> _Work instruction_
From the line with "## Random data" to the final line, print the records exactly as they are.

Start of Exercise materials

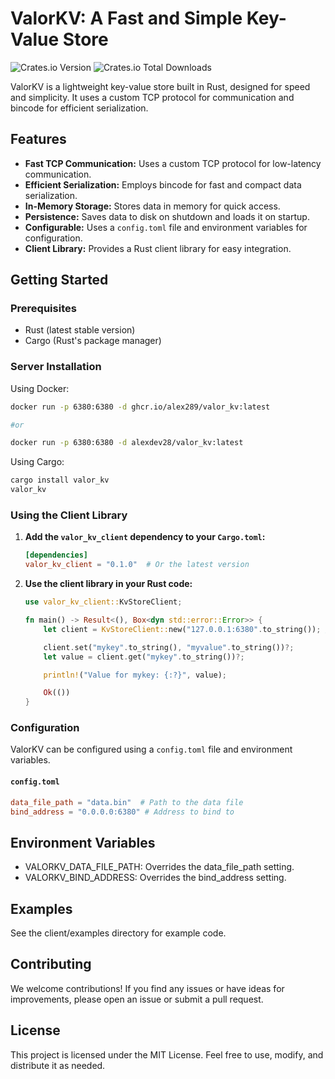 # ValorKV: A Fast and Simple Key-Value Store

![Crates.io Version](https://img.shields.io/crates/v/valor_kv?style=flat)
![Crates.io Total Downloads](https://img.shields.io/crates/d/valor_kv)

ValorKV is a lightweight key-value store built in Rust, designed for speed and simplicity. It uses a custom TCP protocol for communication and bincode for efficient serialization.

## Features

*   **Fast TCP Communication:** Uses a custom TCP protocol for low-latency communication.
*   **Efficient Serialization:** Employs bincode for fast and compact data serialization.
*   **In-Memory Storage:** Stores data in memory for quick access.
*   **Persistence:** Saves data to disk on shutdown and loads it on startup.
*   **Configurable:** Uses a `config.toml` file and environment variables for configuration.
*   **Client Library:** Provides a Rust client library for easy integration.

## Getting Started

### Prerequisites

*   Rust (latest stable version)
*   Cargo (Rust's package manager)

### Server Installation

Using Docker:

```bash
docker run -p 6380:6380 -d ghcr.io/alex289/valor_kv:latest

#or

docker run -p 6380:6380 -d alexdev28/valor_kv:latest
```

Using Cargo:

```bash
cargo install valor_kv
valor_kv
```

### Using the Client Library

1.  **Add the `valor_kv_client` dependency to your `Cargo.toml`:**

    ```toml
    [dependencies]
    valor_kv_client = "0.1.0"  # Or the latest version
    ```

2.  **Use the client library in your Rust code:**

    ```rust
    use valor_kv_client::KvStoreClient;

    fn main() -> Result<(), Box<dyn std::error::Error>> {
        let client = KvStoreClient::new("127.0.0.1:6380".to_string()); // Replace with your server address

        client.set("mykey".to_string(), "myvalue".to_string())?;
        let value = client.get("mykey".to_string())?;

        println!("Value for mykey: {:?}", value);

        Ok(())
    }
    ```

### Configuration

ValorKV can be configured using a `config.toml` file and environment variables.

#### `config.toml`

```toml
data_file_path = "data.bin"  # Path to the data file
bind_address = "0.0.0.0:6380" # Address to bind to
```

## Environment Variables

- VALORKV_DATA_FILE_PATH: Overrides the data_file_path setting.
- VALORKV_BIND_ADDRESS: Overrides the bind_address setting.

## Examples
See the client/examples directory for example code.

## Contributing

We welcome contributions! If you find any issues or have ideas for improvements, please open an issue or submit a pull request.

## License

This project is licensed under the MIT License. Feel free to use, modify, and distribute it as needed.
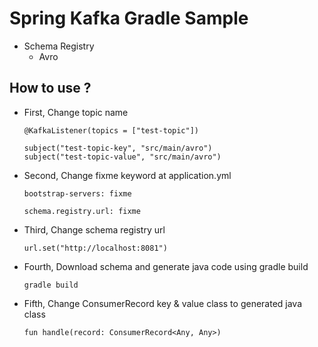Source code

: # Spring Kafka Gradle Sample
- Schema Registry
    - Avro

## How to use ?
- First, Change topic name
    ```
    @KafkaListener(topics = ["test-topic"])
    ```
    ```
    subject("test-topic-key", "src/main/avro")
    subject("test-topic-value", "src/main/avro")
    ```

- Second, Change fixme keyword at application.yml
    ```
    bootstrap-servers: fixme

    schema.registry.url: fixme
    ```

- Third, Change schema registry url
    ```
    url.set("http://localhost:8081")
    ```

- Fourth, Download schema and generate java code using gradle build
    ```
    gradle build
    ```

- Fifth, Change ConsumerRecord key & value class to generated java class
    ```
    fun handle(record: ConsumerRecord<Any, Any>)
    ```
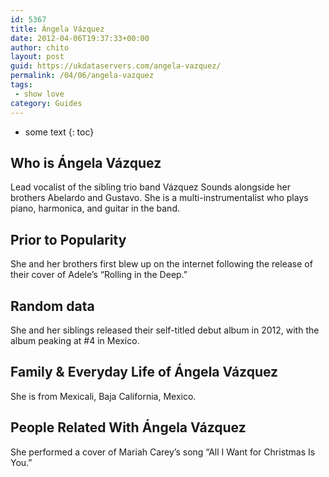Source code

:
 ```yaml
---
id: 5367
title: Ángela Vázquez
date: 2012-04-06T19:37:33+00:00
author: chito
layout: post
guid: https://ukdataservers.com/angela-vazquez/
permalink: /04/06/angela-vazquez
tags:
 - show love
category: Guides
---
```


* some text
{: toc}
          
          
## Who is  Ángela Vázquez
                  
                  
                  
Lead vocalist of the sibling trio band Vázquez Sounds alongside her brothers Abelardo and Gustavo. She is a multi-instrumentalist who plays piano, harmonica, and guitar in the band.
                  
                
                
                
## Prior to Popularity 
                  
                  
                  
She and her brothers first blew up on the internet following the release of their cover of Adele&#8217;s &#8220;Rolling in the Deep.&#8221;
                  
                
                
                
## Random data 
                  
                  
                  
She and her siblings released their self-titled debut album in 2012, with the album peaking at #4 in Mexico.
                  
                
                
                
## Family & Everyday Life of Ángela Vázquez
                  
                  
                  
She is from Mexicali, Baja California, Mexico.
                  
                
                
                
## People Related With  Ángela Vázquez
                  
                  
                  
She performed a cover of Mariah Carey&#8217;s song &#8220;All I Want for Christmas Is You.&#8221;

End of Exercise materials

> _Answer_
## Random data 
                  
                  
                  
She and her siblings released their self-titled debut album in 2012, with the album peaking at #4 in Mexico.
                  
                
                
                
## Family & Everyday Life of Ángela Vázquez
                  
                  
                  
She is from Mexicali, Baja California, Mexico.
                  
                
                
                
## People Related With  Ángela Vázquez
                  
                  
                  
She performed a cover of Mariah Carey&#8217;s song &#8220;All I Want for Christmas Is You.&#8221;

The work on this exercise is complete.